Aperta la 25ª edizione di Ecotur Nature. Giammarino: «L’Abruzzo può crescere col turismo natura»
LANCIANO. Si sente parlare in lingue diverse di soggiorni in parchi naturali, in aree protette, di agriturismo e oasi marine, di montagna e laghi. Si sentono richieste di vacanze relax e di escursioni e offerte di ogni genere. Si confrontano tour operator e professionisti dell’offerta vacanze all’interno dell’auditorium Diocleziano nell’ambito della 25ª edizione di Ecotur Nature Tourist Workshop, la borsa internazionale del turismo natura dedicata all’incrocio fra domanda e offerta nel campo del turismo natura. La domanda è rappresentata da 50 tour operator provenienti da Austria, Belgio, Danimarca, Francia, Germania, Gran Bretagna, Lituania, Norvegia, Olanda, Polonia, Russia, Spagna ed Ungheria, oltre ovviamente all’Italia, mentre per l’offerta da circa mille operatori dalle principali regioni italiane specializzati in parchi naturali, ovvero in soggiorni natura in aree protette marine e montane, turismo verde blu, turismo nei borghi, culturale e religioso, enogastronomico (wine & food tours), vacanze attive e quelle relax, turismo rurale (agriturismo, case rurali), cicloturismo.

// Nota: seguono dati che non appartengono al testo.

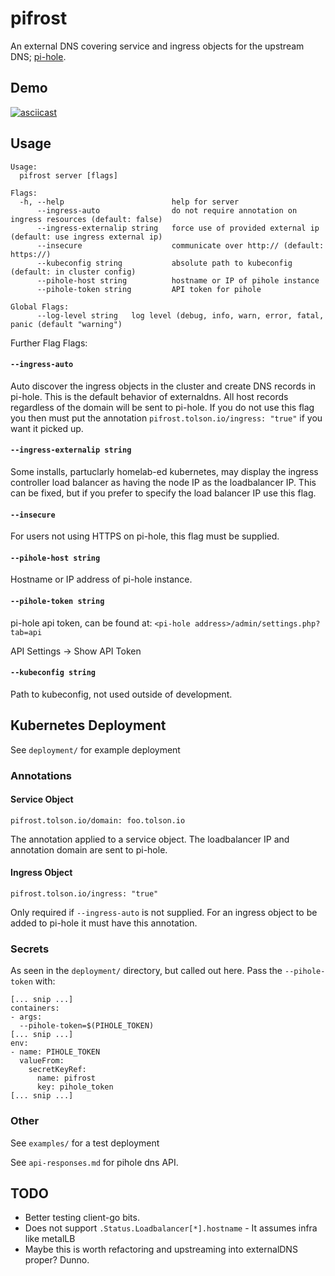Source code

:# pifrost

An external DNS covering service and ingress objects for the upstream DNS; [pi-hole](https://pi-hole.net/).

## Demo

[![asciicast](https://asciinema.org/a/V356dreA2nh6j2UkvjG4r7oLt.svg)](https://asciinema.org/a/V356dreA2nh6j2UkvjG4r7oLt)

## Usage

```
Usage:
  pifrost server [flags]

Flags:
  -h, --help                        help for server
      --ingress-auto                do not require annotation on ingress resources (default: false)
      --ingress-externalip string   force use of provided external ip (default: use ingress external ip)
      --insecure                    communicate over http:// (default: https://)
      --kubeconfig string           absolute path to kubeconfig (default: in cluster config)
      --pihole-host string          hostname or IP of pihole instance
      --pihole-token string         API token for pihole

Global Flags:
      --log-level string   log level (debug, info, warn, error, fatal, panic (default "warning")
```

Further Flag Flags:

#### `--ingress-auto`

Auto discover the ingress objects in the cluster and create DNS records in pi-hole. This is the default
behavior of externaldns. All host records regardless of the domain will be sent to pi-hole. If you do
not use this flag you then must put the annotation `pifrost.tolson.io/ingress: "true"` if you want it
picked up.

#### `--ingress-externalip string`

Some installs, partuclarly homelab-ed kubernetes, may display the ingress controller load balancer as
having the node IP as the loadbalancer IP. This can be fixed, but if you prefer to specify the load
balancer IP use this flag.

#### `--insecure`

For users not using HTTPS on pi-hole, this flag must be supplied.

#### `--pihole-host string`

Hostname or IP address of pi-hole instance.

#### `--pihole-token string`

pi-hole api token, can be found at: `<pi-hole address>/admin/settings.php?tab=api`

API Settings -> Show API Token

#### `--kubeconfig string`

Path to kubeconfig, not used outside of development.

## Kubernetes Deployment

See `deployment/` for example deployment

### Annotations

#### Service Object

```
pifrost.tolson.io/domain: foo.tolson.io
```

The annotation applied to a service object. The loadbalancer IP and annotation domain are sent to pi-hole.

#### Ingress Object

```
pifrost.tolson.io/ingress: "true"
```

Only required if `--ingress-auto` is not supplied. For an ingress object to be added to pi-hole it must have
this annotation.

### Secrets

As seen in the `deployment/` directory, but called out here. Pass the `--pihole-token` with:

```
[... snip ...]
containers:
- args:
  --pihole-token=$(PIHOLE_TOKEN)
[... snip ...]
env:
- name: PIHOLE_TOKEN
  valueFrom:
    secretKeyRef:
      name: pifrost
      key: pihole_token
[... snip ...]
```

### Other

See `examples/` for a test deployment

See `api-responses.md` for pihole dns API.

## TODO

* Better testing client-go bits.
* Does not support `.Status.Loadbalancer[*].hostname` - It assumes infra like metalLB
* Maybe this is worth refactoring and upstreaming into externalDNS proper? Dunno.
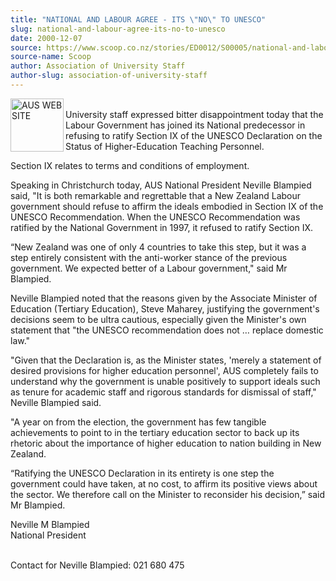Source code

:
 ```yaml
---
title: "NATIONAL AND LABOUR AGREE - ITS \"NO\" TO UNESCO"
slug: national-and-labour-agree-its-no-to-unesco
date: 2000-12-07
source: https://www.scoop.co.nz/stories/ED0012/S00005/national-and-labour-agree-its-no-to-unesco.htm
source-name: Scoop
author: Association of University Staff
author-slug: association-of-university-staff
---
```


<p><img align="left" width="85" height="85" src="http://www.aus.ac.nz/pictures/logo.gif" alt="AUS WEB SITE" border="0"><br>University staff
expressed bitter disappointment today that the Labour
Government has joined its National predecessor in refusing
to ratify Section IX of the UNESCO Declaration on the Status
of Higher-Education Teaching Personnel.</p>

<p>Section IX relates
to terms and conditions of employment.</p>

<p>Speaking in
Christchurch today, AUS National President Neville Blampied
said, "It is both remarkable and regrettable that a New
Zealand Labour government should refuse to affirm the ideals
embodied in Section IX of the UNESCO Recommendation. When
the UNESCO Recommendation was ratified by the National
Government in 1997, it refused to ratify Section IX.</p>

<p>“New
Zealand was one of only 4 countries to take this step, but
it was a step entirely consistent with the anti-worker
stance of the previous government. We expected better of a
Labour government," said Mr Blampied.</p>

<p>Neville Blampied
noted that the reasons given by the Associate Minister of
Education (Tertiary Education), Steve Maharey, justifying
the government's decisions seem to be ultra cautious,
especially given the Minister's own statement that "the
UNESCO recommendation does not … replace domestic law."<p>

<p>"Given that the Declaration is, as the Minister states,
'merely a statement of desired provisions for higher
education personnel', AUS completely fails to understand why
the government is unable positively to support ideals such
as tenure for academic staff and rigorous standards for
dismissal of staff," Neville Blampied said.<p>
<p>"A year on
from the election, the government has few tangible
achievements to point to in the tertiary education sector to
back up its rhetoric about the importance of higher
education to nation building in New Zealand.<p>

<p>“Ratifying
the UNESCO Declaration in its entirety is one step the
government could have taken, at no cost, to affirm its
positive views about the sector. We therefore call on the
Minister to reconsider his decision,” said Mr
Blampied.</p>

<p>Neville M Blampied<br>National
President</p>

<p><br>Contact for Neville Blampied:  021 680
475<br><p>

«I mercati presenti ad Ecotur sono quelli più interessanti per l’offerta italiana», spiega il presidente di Ecotur, Enzo Giammarino, «che sul turismo verde blu ricava una fetta importante della propria economia. Nell’anno di Expo 2015 la nostra borsa è il primo vero banco di prova per il turismo natura che ha numeri imponenti». Numeri presentati ieri. In Italia il turismo natura nel 2014 ha fatto registrare 102milioni di presenze per un fatturato di quasi 12 miliardi di euro. E una fetta di queste presenze ce l’ha avuto l’Abruzzo. «Il Parco nazionale d’Abruzzo guida la classifica delle aree protette più richieste dai turisti italiani», dice Giammarino, «classifica che vede tra i primi posti ben tre parchi costieri (Cinque Terre Circeo e Arcipelago toscano), quindi significa che è sulla costa che bisogna puntare. L’obiettivo per il 2015 è di far rientrare nella classifica anche la costa frentana. E bisogna puntare sul marketing per recuperare i turisti stranieri che preferiscono le Dolomiti Bellunesi collocando l’Abruzzo al 6° posto. Ad ogni modo si parla di numeri positivi per il turismo natura che anche per il 2015 prevede un incremento della domanda, e l’Abruzzo deve farsi trovare pronto con offerte adeguate». (t.d.r.)